■ **Exercise**: Within the records below, reproduce without change the lines from the line that has "<!-- How it Works -->" through the line that has "Then in app.py", and only those.

*** Exercise inputs Section Begins ***

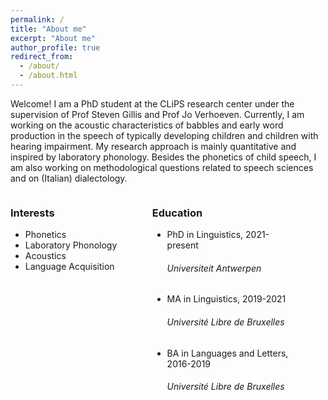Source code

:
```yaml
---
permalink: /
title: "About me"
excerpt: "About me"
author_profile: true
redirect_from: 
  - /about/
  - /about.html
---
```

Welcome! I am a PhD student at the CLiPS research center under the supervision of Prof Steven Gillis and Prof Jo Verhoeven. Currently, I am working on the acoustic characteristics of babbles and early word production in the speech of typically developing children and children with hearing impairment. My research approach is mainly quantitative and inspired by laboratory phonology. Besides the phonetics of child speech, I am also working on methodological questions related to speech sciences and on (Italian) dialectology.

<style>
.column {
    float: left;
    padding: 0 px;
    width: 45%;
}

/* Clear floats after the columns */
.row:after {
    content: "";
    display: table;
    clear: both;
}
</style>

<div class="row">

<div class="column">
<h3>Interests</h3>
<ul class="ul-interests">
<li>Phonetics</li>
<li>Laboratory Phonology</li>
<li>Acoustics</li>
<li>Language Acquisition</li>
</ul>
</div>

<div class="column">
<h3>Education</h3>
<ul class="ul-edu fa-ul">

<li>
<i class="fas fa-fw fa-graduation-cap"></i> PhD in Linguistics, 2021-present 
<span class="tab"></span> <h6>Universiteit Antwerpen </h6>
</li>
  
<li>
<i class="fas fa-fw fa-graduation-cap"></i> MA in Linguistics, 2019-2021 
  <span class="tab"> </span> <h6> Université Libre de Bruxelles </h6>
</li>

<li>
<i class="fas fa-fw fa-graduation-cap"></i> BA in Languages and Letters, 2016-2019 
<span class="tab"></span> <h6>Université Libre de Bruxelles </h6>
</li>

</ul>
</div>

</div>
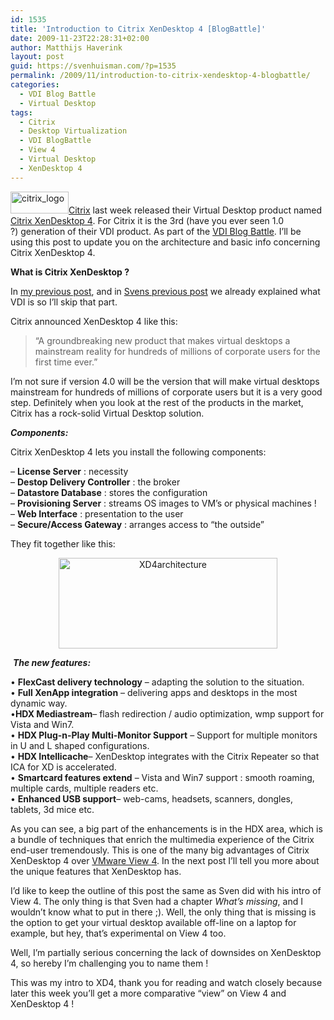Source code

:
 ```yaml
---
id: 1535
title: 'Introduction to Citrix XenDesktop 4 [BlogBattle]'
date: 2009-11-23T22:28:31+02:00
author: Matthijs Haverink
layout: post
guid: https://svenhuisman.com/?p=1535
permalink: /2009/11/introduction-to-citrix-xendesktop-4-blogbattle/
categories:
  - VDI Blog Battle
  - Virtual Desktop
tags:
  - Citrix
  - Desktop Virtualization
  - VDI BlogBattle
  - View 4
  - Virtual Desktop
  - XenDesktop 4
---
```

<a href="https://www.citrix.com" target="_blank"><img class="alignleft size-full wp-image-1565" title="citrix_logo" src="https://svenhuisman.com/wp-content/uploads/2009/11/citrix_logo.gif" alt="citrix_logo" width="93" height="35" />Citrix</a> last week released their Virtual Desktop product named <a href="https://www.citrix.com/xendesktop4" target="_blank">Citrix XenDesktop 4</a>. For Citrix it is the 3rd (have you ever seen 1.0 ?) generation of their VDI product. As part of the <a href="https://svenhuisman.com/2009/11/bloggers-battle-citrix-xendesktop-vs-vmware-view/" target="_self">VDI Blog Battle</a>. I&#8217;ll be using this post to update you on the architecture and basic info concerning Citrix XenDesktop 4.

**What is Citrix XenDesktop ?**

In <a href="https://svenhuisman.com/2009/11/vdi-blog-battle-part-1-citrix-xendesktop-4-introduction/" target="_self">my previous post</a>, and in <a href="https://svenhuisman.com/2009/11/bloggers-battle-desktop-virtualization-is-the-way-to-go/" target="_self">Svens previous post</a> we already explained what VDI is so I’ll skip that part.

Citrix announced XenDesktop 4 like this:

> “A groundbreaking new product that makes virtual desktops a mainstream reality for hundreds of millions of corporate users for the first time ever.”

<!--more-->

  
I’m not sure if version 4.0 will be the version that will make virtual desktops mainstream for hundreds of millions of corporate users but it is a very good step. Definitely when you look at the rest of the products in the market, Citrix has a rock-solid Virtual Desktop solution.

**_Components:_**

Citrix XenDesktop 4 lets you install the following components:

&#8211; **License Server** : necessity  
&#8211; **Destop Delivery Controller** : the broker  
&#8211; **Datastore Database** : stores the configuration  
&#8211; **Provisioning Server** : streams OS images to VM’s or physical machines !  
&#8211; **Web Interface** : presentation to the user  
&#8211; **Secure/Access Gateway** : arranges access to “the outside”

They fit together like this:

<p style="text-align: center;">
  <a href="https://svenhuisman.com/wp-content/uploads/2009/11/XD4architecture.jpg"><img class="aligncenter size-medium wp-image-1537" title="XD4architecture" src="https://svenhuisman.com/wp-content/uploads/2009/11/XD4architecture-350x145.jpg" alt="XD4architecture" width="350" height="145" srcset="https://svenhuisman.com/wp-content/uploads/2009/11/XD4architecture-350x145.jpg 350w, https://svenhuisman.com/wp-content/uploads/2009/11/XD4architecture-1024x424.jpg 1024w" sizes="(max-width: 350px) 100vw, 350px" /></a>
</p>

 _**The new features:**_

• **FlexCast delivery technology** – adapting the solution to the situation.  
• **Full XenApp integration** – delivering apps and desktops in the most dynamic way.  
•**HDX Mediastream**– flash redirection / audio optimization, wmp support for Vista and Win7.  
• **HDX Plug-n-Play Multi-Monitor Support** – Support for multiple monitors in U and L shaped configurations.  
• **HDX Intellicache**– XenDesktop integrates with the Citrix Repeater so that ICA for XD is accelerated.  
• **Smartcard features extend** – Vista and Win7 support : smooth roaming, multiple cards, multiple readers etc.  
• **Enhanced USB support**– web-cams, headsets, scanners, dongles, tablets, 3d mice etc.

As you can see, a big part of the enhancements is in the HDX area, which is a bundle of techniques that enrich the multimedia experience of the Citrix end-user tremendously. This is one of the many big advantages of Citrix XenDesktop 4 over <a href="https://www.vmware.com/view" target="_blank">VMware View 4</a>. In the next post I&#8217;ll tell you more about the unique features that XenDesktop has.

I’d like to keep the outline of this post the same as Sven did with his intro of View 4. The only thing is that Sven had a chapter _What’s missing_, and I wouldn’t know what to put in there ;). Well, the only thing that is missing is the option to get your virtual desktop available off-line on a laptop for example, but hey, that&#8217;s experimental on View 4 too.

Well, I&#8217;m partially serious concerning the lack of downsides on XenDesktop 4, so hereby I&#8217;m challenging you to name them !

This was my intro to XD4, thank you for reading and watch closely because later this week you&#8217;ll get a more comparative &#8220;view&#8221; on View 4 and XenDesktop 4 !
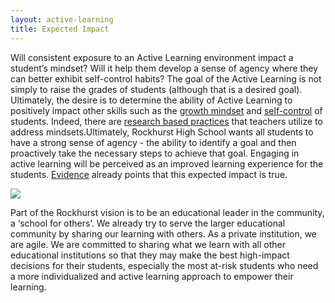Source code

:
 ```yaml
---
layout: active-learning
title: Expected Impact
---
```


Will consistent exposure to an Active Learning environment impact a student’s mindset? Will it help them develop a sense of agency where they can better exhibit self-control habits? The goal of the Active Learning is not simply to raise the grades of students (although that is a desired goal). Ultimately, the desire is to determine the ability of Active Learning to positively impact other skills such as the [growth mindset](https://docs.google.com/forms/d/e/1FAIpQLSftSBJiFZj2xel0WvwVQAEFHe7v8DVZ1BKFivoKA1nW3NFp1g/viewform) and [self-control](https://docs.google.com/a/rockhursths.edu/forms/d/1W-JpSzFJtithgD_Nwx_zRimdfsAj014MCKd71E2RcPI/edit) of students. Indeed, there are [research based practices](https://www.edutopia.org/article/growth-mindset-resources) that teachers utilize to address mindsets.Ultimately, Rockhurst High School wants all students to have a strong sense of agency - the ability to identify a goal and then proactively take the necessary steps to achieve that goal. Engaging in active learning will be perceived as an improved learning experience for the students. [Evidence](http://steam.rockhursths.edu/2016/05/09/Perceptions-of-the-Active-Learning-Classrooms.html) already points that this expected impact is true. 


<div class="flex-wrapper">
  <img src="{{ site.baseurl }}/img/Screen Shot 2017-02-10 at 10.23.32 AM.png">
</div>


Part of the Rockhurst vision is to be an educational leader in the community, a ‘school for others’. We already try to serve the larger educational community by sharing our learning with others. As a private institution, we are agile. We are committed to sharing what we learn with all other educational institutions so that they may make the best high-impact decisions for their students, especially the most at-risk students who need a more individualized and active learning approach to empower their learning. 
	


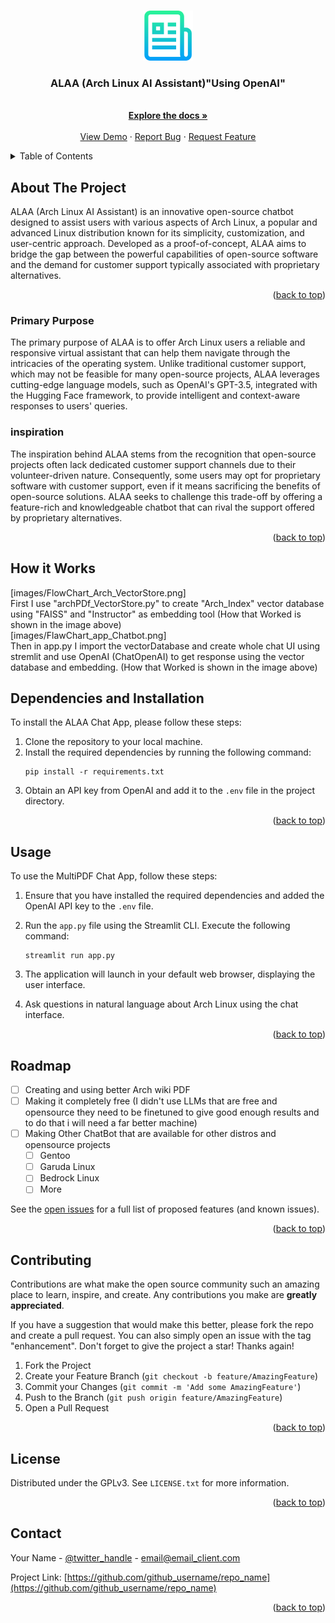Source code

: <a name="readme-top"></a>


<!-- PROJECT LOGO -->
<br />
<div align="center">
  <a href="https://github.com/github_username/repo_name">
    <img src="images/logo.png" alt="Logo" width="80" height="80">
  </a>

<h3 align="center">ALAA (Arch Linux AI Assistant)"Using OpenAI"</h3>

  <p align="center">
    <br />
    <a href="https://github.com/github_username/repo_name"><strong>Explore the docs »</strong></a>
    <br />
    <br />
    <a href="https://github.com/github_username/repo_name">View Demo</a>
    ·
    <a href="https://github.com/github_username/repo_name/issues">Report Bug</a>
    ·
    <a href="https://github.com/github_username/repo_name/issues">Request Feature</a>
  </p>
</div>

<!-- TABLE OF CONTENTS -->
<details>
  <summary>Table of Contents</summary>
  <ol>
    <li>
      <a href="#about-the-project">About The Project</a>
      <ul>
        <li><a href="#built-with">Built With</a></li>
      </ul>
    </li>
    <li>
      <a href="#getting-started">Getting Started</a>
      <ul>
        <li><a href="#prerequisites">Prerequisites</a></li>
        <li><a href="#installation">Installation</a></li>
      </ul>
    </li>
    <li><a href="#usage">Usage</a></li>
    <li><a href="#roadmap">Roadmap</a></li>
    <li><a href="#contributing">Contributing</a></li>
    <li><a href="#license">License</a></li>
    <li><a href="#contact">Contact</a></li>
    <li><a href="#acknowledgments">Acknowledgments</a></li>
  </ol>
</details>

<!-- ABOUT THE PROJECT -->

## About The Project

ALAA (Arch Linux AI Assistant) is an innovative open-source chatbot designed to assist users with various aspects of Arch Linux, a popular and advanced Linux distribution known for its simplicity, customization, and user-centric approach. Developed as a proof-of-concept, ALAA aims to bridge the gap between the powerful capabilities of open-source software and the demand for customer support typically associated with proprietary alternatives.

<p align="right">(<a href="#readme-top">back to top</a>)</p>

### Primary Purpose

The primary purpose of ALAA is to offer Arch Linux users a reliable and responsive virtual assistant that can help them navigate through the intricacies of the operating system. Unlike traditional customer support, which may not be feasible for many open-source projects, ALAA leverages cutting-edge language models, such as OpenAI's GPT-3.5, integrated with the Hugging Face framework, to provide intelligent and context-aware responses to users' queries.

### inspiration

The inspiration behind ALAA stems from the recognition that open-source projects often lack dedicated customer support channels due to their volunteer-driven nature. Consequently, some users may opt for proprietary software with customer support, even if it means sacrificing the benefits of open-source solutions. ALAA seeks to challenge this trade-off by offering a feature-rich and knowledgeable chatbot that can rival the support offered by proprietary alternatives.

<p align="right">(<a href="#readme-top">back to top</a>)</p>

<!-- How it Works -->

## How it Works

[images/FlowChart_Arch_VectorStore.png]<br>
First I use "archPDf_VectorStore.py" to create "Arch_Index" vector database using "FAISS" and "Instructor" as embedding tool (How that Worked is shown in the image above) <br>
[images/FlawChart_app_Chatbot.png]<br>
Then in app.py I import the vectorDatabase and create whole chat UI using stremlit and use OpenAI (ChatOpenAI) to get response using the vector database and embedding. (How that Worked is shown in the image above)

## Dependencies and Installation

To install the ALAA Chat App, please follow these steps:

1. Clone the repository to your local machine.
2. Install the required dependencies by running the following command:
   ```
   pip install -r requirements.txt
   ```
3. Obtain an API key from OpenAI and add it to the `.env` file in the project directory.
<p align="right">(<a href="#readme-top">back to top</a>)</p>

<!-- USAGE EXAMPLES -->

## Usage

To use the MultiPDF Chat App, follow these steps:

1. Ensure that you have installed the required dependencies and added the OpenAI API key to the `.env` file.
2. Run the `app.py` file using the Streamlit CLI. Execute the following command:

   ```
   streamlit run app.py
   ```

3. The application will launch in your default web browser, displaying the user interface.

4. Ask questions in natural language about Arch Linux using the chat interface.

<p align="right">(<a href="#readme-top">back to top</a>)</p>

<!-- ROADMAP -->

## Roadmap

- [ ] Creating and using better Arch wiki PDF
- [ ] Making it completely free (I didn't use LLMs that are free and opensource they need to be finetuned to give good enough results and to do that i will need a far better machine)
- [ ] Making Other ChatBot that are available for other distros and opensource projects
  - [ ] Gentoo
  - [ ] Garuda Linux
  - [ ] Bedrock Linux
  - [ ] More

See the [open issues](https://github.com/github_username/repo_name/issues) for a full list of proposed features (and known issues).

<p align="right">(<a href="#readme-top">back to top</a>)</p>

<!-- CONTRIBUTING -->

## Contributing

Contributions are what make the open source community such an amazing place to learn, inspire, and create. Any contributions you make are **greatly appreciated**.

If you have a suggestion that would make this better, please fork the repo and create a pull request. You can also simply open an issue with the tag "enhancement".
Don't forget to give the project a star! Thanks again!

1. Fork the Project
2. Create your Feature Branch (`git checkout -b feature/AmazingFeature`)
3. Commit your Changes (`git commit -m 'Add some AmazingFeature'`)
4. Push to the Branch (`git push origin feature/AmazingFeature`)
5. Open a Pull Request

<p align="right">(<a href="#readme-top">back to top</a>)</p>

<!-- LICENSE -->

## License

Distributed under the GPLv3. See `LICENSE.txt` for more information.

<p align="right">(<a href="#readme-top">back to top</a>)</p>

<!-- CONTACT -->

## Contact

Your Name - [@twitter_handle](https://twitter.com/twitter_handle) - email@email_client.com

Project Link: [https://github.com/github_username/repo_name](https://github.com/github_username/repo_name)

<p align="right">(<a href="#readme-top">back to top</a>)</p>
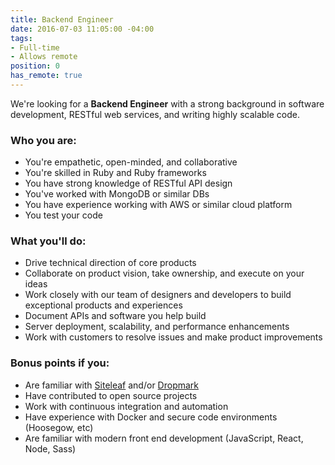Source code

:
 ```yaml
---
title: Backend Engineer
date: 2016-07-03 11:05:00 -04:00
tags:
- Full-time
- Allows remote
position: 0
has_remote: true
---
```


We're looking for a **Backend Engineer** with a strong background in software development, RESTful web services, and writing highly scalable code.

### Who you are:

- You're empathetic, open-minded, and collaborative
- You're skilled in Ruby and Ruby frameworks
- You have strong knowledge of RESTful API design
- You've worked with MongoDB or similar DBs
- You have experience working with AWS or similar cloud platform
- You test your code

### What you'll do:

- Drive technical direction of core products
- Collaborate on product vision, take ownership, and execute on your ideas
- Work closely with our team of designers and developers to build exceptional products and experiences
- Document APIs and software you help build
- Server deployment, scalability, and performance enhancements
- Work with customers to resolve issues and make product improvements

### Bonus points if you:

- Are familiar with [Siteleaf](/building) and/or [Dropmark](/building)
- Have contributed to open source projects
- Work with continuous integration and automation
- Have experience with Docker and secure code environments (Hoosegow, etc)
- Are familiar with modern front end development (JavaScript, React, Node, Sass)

*** Exercise inputs Section Ends ***

■ **Your response**:
<!-- How it Works -->

## How it Works

[images/FlowChart_Arch_VectorStore.png]<br>
First I use "archPDf_VectorStore.py" to create "Arch_Index" vector database using "FAISS" and "Instructor" as embedding tool (How that Worked is shown in the image above) <br>
[images/FlawChart_app_Chatbot.png]<br>
Then in app.py I import the vectorDatabase and create whole chat UI using stremlit and use OpenAI (ChatOpenAI) to get response using the vector database and embedding. (How that Worked is shown in the image above)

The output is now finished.